Elisa Marconi e Francisco Bicudo*

          Apesar da afirmação feita pelo escritor argentino Jorge Luis Borges, pesquisa sobre leitura no Brasil revela que apenas metade da nossa população é leitora.

Os dados são estarrecedores: 50% dos brasileiros não podem ser considerados leitores, porque não tinham lido ao menos um livro nos três meses anteriores à realização da pesquisa, e 75% dos habitantes do país declararam jamais terem pisado numa biblioteca. Os números, revelados pela terceira edição da pesquisa Retratos da Leitura no Brasil, promovida pela Fundação Pró-Livro e pela Câmara Brasileira do Livro e divulgados no final de março, soam ainda mais preocupantes quando se compara o resultado obtido agora com aqueles alcançados na edição anterior, de 2007. Há cinco anos, 55% dos brasileiros eram considerados leitores e liam em média 4,7 livros por ano; atualmente, esse número caiu para 4 livros por ano e, pior ainda, a leitura de apenas duas destas obras é concluída – os outros dois são abandonados antes que se chegue ao final das histórias.

A professora aposentada do Instituto de Letras da Universidade de Brasília (UnB), Lucília Garcez, doutora em linguística aplicada, reconhece que houve, de fato, uma piora nos resultados, mas alerta que é preciso ressaltar uma mudança de metodologia na pesquisa. Naquela realizada em2007, apergunta-chave (“você leu um livro nos últimos três meses?”) era feita no meio da entrevista. “Hoje ela abre o questionário, para que o entrevistado responda antes de perceber que o levantamento é sobre livros e leitura. Ou seja, na metodologia atual, a chance da resposta ser mais verdadeira é maior”, analisa. Contudo, sejam 55% ou 50% de leitores, a situação é muito grave, na opinião da especialista, assim como o fato de 75% dos brasileiros nunca terem entrado numa biblioteca, que “ainda é vista como lugar de estudo e de pesquisa. Nunca um lugar de diversão, que oferece outras alternativas de lazer e de cultura”, lamenta.

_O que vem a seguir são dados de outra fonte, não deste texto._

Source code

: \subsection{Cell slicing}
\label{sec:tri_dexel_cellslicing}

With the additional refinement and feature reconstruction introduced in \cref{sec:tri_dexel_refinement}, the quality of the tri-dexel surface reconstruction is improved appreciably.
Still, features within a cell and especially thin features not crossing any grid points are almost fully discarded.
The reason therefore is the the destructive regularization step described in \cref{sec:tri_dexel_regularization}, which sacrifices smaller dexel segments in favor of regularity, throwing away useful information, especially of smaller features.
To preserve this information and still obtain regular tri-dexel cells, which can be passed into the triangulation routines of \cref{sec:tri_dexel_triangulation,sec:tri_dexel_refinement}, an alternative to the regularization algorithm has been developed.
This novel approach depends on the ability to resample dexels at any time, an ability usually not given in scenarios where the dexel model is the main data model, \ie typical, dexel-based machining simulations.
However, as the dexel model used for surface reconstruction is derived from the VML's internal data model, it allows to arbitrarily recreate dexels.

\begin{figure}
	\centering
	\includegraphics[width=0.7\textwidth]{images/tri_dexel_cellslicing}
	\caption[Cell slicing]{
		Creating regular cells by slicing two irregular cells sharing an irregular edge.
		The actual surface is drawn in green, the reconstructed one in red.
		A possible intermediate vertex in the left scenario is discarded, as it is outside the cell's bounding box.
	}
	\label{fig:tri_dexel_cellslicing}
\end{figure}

Leitura e o sistema escolar

Outra mudança significativa nesse panorama diz respeito à influência, a quem é o principal responsável por iniciar a criança no gosto pelos livros. Até a edição anterior, era a figura da mãe quem mais incentivava a leitura. Em 2011, quem passa a ocupar esse lugar é o professor, ou a professora. Houve uma mudança de atitude, de acordo com a doutora em linguística aplicada. “A gente pode destacar a atuação do governo, incentivando a biblioteca do professor, formando as bibliotecas escolares, isso tem sido efetivo”, aponta. Em outra perspectiva, no entanto, parece que o esforço da escola e do professor para formar leitores tem alcançado sucesso apenas parcial. Os resultados de Retratos da Leitura no Brasil mostram que a leitura é uma atividade fortemente ligada à vida escolar. Se essa não é uma má notícia, também não é uma notícia boa, porque sugere que o sistema educacional não está conseguindo formar leitores constantes, para a vida toda. “Parece que o jovem lê enquanto está na escola, por obrigação ou por estímulo mesmo, mas não ultrapassa esse muro. Quando sai da escola, para de ler”, alerta Lucília.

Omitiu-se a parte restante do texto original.